Purpose: To compare postenhancement visual acuity between patients who underwent postcataract laser in situ keratomileusis (LASIK) or photorefractive keratectomy (PRK).
Setting: A private, tertiary referral practice in Sioux Falls, South Dakota.
Design: 3-year, retrospective chart review.
Methods: Patients who underwent postcataract extraction excimer laser enhancement surgery targeted for emmetropia (±0.50 diopter). Postenhancement uncorrected distance visual acuity (UDVA) and manifest refraction spherical equivalent (MRSE) was recorded for all available follow-ups and compared for both groups.
Results: 822 postcataract enhanced eyes (491 LASIK; 331 PRK). For patients with at least 6-month follow-up, mean UDVA was 0.05 ± 0.13 logMAR in LASIK-enhanced patients and 0.15 ± 0.20 in PRK-enhanced patients ( P < .001).
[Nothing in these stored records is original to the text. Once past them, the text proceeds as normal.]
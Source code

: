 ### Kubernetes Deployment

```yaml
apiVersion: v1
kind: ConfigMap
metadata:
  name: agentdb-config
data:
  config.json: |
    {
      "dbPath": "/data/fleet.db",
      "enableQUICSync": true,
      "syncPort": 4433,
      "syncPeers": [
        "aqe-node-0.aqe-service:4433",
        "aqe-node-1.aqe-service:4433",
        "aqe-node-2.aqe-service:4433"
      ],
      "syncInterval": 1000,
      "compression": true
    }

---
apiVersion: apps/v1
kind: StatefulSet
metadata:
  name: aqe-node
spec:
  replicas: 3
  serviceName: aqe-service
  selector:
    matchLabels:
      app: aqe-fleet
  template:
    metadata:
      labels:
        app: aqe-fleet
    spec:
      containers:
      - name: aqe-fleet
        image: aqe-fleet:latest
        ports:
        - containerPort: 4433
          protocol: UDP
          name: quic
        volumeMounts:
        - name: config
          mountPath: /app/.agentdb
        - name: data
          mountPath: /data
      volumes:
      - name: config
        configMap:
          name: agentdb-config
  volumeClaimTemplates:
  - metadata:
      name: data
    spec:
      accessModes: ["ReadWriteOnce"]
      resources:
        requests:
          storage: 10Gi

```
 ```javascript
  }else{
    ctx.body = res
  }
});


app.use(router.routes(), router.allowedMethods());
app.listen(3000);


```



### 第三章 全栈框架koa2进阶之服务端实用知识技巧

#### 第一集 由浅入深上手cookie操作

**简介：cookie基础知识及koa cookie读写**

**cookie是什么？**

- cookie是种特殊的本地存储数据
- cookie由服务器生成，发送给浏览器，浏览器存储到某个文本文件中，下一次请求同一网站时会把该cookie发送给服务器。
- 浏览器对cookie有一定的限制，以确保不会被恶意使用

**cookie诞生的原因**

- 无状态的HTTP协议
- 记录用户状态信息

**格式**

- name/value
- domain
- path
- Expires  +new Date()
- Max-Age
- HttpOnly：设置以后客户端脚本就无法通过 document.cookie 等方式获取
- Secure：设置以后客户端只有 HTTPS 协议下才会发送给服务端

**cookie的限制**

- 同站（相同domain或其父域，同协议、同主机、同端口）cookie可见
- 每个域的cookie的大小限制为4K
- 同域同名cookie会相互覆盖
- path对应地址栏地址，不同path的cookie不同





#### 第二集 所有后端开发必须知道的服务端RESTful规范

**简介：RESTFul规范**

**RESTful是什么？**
Mean absolute value MRSE was 0.22 ± 0.36 and 0.48 ± 0.62 for LASIK-enhanced and PRK-enhanced patients at or beyond 6 months, respectively ( P < .001). 330 (67%) LASIK-enhanced patients achieved 20/20 or better postenhancement UDVA, compared with 142 (43%) PRK-enhanced patients ( P < .001). Controlling for pre-enhancement UDVA, LASIK-enhanced patients showed significantly better postenhancement UDVA than PRK-enhanced patients, except in those with pre-enhancement vision of 20/20 or better, or those worse than 20/50. LASIK-enhanced virgin corneas had mean postenhancement of 0.05 ± 0.14 UDVA compared with 0.13 ± 0.19 UDVA in PRK-enhanced virgin cornea patients ( P < .001).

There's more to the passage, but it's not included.